By Stephanie Mendivil
On September 25, 2020, Governor Newsom signed a series of bills to establish a California consumer financial protection watchdog agency, modeled after the federal Consumer Financial Protection Bureau, that is designed to expand the state’s authority and resources to protect Californians against abusive and predatory financial products and services. Specifically, AB 1864 (Limón), as amended August 25, 2020, amends sections 300, 320, 321, 326, and 351, adds Division 24 to, and repeals section 371 of the Financial Code to impose these significant structural changes to the Department of Business Oversight (DBO).

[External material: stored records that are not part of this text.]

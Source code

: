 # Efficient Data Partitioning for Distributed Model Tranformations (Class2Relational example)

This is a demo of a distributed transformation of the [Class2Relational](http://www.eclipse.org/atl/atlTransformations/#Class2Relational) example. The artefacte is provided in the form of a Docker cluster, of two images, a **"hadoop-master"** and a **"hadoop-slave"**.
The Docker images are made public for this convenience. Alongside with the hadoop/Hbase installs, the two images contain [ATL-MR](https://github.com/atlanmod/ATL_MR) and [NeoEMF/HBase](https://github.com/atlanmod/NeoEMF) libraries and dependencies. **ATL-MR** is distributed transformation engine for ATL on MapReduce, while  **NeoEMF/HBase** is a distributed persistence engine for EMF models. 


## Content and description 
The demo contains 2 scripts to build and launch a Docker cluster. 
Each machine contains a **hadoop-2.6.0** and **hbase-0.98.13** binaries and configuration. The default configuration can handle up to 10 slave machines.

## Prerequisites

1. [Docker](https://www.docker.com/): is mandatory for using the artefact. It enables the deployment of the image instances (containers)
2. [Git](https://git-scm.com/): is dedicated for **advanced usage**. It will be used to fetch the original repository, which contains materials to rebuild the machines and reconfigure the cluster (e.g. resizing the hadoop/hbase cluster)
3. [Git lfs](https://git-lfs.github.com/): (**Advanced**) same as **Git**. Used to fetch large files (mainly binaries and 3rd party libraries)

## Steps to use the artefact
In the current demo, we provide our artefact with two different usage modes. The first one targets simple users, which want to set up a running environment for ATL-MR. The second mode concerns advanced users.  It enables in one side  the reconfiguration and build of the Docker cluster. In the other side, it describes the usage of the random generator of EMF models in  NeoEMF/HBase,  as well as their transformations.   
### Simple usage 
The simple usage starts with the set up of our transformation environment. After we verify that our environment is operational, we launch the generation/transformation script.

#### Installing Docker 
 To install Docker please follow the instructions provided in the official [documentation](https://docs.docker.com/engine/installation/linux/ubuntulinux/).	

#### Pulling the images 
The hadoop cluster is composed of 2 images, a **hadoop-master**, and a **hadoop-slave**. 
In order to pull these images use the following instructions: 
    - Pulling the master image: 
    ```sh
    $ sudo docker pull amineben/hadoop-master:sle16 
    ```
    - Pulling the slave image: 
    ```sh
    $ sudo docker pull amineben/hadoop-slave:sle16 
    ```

Of note, section 321 renames the DBO as the Department of Financial Protection and Innovation (DFPI), which will retain all the powers, duties, responsibilities, and functions of DBO. AB 1864 also adds new Division 24 to the Financial Code to enact the California Consumer Financial Protection Law (CCFPL), which, according to the bill’s author, expands DFPI’s ability “to improve accountability and transparency in the California financial system and promote nondiscriminatory access to responsible, affordable credit.”
New section 90000 contains a series of legislative findings documenting the need for a consumer financial services regulator in California, particularly in this era of the COVID-19 pandemic, when consumers are particularly vulnerable to financial abuse, and declares the intent of the legislature to “strengthen consumer protections by expanding the ability of [DFPI] to improve accountability and transparency in the California financial system, provide consumer financial education, and protect consumers from abusive financial practices, while prioritizing the prevention of unethical businesses from harming the most vulnerable populations” in California.
The CCFPL requires DFPI to regulate the provision of various consumer financial products and services and to exercise nonexclusive oversight and enforcement authority under California consumer financial laws relating to “persons offering or providing consumer financial products or services in [the] state,” and, to the extent permissible, under the federal consumer financial laws.
The CCFPL also makes it unlawful for “covered persons” (persons who engage in offering or providing “consumer financial products or services,” their service providers, and affiliates when acting as a service provider) to engage in unlawful, unfair, deceptive, or abusive acts or practices with respect to consumer financial products or services, or offer to provide a consumer a financial product or service that is not in conformity with any consumer financial law. Under the CCFPL, “covered persons” includes entities not previously subject to DBO oversight, including debt collectors, credit reporting agencies, certain fintech companies, and some merchants who extend credit directly to consumers. The CCFPL allows DFPI to issue and enforce rules defining Unfair, Deceptive, or Abusive Acts or Practices (UDAAP), as they relate to commercial financing or financial products and services offered or provided to small business recipients, nonprofits, and family farms. This rulemaking may include data collection and reporting. No part of the CCFPL limits the authority of any district attorney or city attorney lawfully permitted to bring actions to enforce California’s Unfair Competition Act, or the authority of the Attorney General to prosecute violations of civil or criminal laws.
Under the CCFPL, DFPI has the power to bring administrative and civil actions to enforce the Consumer Financial Protection Act of 2010, issue subpoenas, enact regulations, hold hearings, issue publications, conduct investigations, and implement outreach and education programs. DFPI is allowed to enact regulations requiring any covered person to submit a registration, pay a fee to DFPI, submit background checks for certain personnel, and obtain a bond or satisfy other financial standing requirements. All moneys collected under the CCFPL must be deposited into the newly created Financial Protection Fund.
The CCFPL also requires DFPI to establish the Financial Technology Innovation Office which will “promote innovation and consumer access within [the] financial technology services sector.”
Governor Newsom signed AB 1864 on September 25, 2020 (Chapter 157, Statutes of 2020). The name change of the Department became effective immediately upon signing the bill; the remainder of the provisions of the bill become effective on January 1, 2021.